Od czego zależna jest cena makijażu okazjonalnego?

(Makijaż: Maja Ogonowska, Modelka: Aga Czech, Foto: Yumikasa)


       Korzystając z godzinki wolnego między uczelnią, a pracą postanowiłam napisać parę słów na temat który często widzę na różnych portalach i forach. Od czego zależna jest cena makijażu okazjonalnego, czy generalnie makijażu u profesjonalisty? Opiszę Wam to z punktu widzenia wizażystki.

       Powodów jest kilka, niektóre są oczywiste:

- Lokalizacja - im większe miasto tym wyższe opłaty za codzienne życie i prowadzenie działalności, większe odległości, wyższe zarobki itd,

- Doświadczenie - oczywistym jest, że dziewczyna, która maluje od paru miesięcy i nie ma ukończonych żadnych kursów, nie weźmie tyle, co wizażystka która żyje z tego od lat pięciu, ma tytuł mistrzowski i doświadczenie poparte świetnym portfolio,

- Kosmetyki - niestety nie da się tego przeskoczyć, nie da się wykupić usług wizażystki która pracuje na markach selektywnych i zapłacić 50zł, za tą kwotę do kosmetyków trzeba dokładać. Np jeden "lepszy" podkład to koszt od 120zł, powinnyśmy mieć minimum trzy kolory (do wymieszania) dla cery suchej, dla cery tłustej i dla cery dojrzałej. Automatycznie robi się z tego 9 podkładów czyli ok tysiąc złotych, a to 20 takich makijaży po 50zł. Jeśli chcemy podkład np z Diora (a podkłady z Diora przemawiają do większości klientek :-) ) to już koszt ok 220zł, więc koszt się podwaja. W sezonie wakacyjnym najczęściej zużywane kolory to wydatek miesięczny.

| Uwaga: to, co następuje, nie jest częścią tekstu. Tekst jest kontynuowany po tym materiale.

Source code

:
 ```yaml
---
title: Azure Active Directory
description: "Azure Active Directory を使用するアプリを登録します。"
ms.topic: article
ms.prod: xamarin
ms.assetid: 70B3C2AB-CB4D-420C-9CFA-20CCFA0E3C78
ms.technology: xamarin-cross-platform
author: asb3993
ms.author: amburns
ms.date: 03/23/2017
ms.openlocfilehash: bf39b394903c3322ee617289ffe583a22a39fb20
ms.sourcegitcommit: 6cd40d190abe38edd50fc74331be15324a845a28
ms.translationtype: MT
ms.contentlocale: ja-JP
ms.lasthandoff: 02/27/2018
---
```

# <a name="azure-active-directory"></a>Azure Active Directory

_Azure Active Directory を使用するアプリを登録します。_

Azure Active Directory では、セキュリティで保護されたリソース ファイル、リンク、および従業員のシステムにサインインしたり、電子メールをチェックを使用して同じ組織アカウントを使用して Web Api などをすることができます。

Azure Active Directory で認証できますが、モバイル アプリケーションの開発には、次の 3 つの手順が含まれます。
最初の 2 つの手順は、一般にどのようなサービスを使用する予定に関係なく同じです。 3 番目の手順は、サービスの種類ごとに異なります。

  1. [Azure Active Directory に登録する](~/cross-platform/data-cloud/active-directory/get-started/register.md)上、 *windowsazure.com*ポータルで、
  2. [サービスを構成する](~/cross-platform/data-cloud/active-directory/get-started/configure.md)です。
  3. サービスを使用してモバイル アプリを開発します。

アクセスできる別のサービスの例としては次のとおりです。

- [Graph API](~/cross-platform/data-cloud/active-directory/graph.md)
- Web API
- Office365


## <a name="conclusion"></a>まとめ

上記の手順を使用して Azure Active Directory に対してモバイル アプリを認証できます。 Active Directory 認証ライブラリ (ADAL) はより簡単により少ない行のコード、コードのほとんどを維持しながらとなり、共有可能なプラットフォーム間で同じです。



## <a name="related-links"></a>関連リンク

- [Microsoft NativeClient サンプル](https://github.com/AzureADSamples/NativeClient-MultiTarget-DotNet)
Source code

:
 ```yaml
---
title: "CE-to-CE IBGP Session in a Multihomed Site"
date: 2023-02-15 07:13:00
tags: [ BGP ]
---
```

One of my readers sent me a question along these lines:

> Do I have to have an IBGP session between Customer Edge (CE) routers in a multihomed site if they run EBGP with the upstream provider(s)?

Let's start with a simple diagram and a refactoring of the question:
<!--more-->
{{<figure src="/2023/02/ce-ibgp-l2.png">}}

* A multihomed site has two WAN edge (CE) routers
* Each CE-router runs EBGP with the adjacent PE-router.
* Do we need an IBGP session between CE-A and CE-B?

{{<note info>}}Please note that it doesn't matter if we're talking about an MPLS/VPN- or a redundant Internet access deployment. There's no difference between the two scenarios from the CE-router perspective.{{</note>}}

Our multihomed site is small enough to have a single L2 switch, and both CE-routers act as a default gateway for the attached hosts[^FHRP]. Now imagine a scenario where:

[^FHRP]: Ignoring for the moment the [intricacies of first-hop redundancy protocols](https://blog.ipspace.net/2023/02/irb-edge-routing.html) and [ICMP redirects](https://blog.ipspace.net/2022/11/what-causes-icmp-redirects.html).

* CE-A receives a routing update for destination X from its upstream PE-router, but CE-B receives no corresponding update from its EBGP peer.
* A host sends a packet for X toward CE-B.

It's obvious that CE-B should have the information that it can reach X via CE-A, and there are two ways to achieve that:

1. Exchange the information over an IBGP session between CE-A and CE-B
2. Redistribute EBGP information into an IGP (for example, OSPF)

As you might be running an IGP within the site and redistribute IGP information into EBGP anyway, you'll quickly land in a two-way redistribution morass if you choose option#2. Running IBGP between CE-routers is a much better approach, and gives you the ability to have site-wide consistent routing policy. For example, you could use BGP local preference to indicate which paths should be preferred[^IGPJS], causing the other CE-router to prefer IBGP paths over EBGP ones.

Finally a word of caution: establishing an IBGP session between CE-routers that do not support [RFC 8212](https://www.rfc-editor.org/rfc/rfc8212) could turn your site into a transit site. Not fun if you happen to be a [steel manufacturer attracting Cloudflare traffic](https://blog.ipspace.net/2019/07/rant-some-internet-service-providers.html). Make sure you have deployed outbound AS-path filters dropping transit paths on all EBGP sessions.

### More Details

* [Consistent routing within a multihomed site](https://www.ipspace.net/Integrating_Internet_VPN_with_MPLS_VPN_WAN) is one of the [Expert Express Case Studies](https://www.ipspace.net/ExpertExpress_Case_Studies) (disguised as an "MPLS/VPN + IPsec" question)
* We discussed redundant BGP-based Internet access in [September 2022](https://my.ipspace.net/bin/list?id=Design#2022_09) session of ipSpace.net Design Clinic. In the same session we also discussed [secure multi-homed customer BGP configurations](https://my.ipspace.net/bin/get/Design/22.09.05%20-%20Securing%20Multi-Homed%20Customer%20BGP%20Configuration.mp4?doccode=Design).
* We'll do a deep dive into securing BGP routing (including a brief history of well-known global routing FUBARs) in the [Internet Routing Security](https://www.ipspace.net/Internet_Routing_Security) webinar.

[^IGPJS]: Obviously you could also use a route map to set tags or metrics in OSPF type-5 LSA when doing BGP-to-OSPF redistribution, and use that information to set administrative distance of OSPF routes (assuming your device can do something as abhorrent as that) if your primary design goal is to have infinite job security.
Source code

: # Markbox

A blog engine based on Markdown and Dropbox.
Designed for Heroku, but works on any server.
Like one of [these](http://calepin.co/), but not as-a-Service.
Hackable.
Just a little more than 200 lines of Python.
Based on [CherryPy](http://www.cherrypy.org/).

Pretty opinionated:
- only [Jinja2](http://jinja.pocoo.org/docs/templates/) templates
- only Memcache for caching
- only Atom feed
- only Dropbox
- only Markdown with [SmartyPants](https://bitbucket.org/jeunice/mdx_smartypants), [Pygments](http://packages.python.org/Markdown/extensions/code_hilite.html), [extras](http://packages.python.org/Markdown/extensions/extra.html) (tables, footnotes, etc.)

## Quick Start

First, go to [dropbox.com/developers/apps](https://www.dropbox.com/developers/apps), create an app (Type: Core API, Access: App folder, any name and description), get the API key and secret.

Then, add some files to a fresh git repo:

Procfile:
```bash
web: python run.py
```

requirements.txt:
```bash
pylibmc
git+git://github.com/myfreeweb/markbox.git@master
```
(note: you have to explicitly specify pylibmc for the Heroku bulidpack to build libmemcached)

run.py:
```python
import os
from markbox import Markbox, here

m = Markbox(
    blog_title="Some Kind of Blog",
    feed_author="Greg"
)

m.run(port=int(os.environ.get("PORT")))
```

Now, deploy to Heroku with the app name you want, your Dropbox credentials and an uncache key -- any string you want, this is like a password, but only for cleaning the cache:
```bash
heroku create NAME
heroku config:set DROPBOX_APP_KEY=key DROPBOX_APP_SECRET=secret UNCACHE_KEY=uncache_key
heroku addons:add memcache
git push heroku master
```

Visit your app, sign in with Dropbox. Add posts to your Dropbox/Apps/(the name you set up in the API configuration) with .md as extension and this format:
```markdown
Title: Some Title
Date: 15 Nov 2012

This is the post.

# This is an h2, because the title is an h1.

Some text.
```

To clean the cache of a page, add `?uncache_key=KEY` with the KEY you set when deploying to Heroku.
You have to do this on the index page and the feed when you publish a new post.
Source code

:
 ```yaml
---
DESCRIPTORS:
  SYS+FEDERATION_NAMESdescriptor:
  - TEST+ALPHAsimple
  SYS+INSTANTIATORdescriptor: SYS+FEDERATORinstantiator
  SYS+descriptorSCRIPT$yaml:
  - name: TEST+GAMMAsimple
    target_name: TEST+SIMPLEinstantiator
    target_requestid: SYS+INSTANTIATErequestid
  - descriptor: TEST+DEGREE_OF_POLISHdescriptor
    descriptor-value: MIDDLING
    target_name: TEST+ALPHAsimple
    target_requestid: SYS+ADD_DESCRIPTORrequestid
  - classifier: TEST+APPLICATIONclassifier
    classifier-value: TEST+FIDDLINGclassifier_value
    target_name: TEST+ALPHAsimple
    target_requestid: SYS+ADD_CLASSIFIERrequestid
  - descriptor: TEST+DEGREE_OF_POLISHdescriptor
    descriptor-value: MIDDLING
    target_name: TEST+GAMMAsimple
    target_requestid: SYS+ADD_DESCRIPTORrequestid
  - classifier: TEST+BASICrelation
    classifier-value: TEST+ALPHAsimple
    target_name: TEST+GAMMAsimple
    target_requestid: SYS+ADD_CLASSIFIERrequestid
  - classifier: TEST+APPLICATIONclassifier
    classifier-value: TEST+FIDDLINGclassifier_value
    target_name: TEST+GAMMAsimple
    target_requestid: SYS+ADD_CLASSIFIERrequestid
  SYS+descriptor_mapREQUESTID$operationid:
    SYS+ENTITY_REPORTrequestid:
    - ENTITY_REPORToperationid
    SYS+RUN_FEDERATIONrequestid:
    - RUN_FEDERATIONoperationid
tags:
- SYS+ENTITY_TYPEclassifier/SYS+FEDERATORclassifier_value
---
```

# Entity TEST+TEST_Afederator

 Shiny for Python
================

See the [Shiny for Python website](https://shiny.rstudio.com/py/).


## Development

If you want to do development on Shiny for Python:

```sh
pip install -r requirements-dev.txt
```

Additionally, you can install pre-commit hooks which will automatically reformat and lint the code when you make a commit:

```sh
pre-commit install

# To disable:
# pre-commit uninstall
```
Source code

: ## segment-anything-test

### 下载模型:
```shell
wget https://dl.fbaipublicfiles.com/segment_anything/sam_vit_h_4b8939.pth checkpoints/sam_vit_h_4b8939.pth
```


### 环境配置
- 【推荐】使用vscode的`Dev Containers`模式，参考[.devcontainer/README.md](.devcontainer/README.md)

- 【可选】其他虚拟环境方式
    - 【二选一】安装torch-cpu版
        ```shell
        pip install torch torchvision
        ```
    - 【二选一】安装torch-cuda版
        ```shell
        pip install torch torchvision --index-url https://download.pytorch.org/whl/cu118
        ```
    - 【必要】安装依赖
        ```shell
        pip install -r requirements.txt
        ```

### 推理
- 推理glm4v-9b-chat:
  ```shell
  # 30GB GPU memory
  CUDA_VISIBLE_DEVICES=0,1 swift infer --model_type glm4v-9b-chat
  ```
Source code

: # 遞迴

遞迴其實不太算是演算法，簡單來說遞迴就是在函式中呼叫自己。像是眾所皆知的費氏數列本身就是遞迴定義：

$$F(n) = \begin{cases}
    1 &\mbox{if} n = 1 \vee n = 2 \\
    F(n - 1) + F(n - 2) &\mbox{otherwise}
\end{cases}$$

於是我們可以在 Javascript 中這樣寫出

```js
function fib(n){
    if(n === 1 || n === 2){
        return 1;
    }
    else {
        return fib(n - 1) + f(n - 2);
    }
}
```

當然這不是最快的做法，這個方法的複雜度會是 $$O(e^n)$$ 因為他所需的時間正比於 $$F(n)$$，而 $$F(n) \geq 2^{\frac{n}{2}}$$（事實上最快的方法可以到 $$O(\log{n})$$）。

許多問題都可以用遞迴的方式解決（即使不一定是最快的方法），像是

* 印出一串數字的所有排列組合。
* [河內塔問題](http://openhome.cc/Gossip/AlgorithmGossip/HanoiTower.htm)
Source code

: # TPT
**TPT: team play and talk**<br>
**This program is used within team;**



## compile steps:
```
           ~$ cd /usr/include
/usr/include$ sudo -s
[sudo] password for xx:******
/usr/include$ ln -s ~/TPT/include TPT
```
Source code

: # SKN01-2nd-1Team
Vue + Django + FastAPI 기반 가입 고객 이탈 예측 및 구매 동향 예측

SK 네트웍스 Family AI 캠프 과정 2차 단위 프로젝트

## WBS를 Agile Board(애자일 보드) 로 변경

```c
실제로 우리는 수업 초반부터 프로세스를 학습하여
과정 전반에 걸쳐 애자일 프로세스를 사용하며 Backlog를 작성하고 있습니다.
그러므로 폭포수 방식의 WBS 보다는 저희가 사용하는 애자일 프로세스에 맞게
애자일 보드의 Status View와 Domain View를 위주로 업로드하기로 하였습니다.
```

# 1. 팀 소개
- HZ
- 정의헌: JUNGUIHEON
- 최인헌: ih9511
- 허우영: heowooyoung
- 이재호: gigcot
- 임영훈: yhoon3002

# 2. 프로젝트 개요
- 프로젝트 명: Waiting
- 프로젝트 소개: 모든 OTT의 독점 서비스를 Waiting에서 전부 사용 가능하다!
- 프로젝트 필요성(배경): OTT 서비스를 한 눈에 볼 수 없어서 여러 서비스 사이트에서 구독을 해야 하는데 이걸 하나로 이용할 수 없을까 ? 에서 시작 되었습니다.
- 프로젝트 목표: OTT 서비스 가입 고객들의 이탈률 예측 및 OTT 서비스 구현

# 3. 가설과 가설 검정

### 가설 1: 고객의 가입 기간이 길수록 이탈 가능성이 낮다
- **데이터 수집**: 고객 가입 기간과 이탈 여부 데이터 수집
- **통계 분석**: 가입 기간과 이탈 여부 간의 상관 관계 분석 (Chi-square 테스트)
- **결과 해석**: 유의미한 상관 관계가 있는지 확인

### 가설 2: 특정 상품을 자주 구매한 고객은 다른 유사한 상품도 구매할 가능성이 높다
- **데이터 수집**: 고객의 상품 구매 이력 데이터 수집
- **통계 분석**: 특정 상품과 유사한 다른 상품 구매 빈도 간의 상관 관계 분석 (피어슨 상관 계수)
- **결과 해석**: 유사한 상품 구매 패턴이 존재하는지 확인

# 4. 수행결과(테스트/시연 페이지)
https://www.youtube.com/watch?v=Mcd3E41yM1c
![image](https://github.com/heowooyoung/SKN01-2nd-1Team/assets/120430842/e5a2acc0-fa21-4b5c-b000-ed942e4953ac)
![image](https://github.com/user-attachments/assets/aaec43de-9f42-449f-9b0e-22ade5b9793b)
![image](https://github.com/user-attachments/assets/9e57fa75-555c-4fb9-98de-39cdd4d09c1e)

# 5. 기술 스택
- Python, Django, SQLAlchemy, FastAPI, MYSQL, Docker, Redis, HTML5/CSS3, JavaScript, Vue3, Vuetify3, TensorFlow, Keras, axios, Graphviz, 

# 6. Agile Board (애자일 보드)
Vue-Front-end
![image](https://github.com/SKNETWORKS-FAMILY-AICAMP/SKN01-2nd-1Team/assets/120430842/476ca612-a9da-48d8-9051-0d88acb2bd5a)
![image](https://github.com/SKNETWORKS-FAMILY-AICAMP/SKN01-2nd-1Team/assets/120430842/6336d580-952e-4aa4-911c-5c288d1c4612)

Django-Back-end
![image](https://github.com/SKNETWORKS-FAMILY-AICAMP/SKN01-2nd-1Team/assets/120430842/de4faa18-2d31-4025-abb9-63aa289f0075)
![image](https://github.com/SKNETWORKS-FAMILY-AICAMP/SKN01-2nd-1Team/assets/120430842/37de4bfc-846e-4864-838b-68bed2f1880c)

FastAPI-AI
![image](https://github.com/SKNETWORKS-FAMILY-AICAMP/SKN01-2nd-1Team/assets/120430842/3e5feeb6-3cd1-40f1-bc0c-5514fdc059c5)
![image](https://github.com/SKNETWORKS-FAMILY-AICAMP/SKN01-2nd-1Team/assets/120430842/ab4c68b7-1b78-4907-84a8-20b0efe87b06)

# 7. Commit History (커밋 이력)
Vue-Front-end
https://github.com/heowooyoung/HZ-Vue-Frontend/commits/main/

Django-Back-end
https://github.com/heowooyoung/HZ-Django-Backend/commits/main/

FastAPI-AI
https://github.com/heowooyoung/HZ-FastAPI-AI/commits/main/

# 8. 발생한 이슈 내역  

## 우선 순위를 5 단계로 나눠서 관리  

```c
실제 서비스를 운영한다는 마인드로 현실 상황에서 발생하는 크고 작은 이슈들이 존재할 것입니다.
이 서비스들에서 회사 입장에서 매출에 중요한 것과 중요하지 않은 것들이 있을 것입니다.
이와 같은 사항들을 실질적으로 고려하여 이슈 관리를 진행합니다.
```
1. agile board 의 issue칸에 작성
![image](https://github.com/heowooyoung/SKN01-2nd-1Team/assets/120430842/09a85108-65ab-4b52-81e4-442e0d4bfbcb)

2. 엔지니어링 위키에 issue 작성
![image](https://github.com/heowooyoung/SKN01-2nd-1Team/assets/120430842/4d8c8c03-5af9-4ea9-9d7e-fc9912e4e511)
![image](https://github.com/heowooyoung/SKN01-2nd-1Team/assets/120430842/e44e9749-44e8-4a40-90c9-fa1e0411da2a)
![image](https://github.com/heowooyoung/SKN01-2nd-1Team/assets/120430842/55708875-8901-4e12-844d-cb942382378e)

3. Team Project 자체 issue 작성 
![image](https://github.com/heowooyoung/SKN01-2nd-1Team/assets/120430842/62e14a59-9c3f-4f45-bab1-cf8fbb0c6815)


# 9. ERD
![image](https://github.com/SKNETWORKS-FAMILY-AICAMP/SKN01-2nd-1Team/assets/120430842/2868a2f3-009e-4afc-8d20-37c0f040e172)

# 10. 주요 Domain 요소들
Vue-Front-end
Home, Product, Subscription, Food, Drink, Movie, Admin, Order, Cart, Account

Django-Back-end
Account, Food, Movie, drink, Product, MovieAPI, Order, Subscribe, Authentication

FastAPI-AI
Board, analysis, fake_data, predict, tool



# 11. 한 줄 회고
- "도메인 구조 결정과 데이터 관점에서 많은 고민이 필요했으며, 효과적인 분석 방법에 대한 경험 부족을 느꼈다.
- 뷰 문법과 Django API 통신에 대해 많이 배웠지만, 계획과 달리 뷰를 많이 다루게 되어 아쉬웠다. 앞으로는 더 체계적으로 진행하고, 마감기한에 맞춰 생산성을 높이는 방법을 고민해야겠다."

- Dojazd - dojazd to temat rzeka. Z dojazdem jest tak, że opłaca się tylko wtedy, gdy nie mamy wielu klientek lub gdy sporo za niego dopłacimy. Jeśli wizażystka pracuje głównie w lokalu tak jak ja, na wyjazd musi spakować swój kufer (u mnie dwukrotne spakowanie i rozpakowanie u siebie i u klientki trwa około godziny, czyli już tracę czas dla jednej potencjalnej osoby). Dochodzi czas, jaki tracimy na dotarcie na miejsce malowania - w małym mieście to pół biedy, najczęściej parę minut i wtedy bez problemu jesteśmy w stanie pomalować klientki w różnych miejscach. W przypadku dużego miasta jakim jest Warszawa czy Wrocław potrzebujemy godzinę, oczywiście licząc, że nie będzie korków i jeśli mamy samochód, w innym przypadku musimy tłuc się z 12-kilogramowym kufrem komunikacją :) Gdy zaczynałam malować, oczywiście dojeżdżałam do klientek komunikacją i możecie mi wierzyć lub nie ale w jednym drastycznym przypadku w obie strony zajął mi on 3.5h :) Niestety na początku trzeba przyjmować takie zlecenia, jednak na chwilę obecną wiem, że jest to głupota ponieważ w tym czasie jestem w stanie przyjąć  kolejne cztery osoby na miejscu. Więc, żeby opłacało się to wizażystce musiałaby policzyć każdą godzinę przygotowań i dojazdu jak makijaż dla innych osób. Nie sądzę, żeby ktoś chciał płacić za makijaż dla 5 osób podczas gdy malowana będzie jedna :)

- Legalna działalność - Jeśli cena jest "zadziwiająco" niska prawdopodobnie wizażystka albo nie prowadzi legalnej działalności, albo pracuje jeszcze gdzieś indziej. Wiem, że dla większości klientek nie ma to większego znaczenia czy pracujemy legalnie czy nie, jednak na pewno ma to duży wpływ na koszt końcowy makijażu. Nie ma się co oburzać, że ktoś wymaga od nas zadatku, ponieważ jest to zabezpieczenie również dla klienta :-)

- Lokal - Lokale najtańsze nie są, więc jeśli wybrana przez nas osoba wynajmuje pomieszczenie lub prowadzi własny salon koszta te odbiją się w cenie usługi.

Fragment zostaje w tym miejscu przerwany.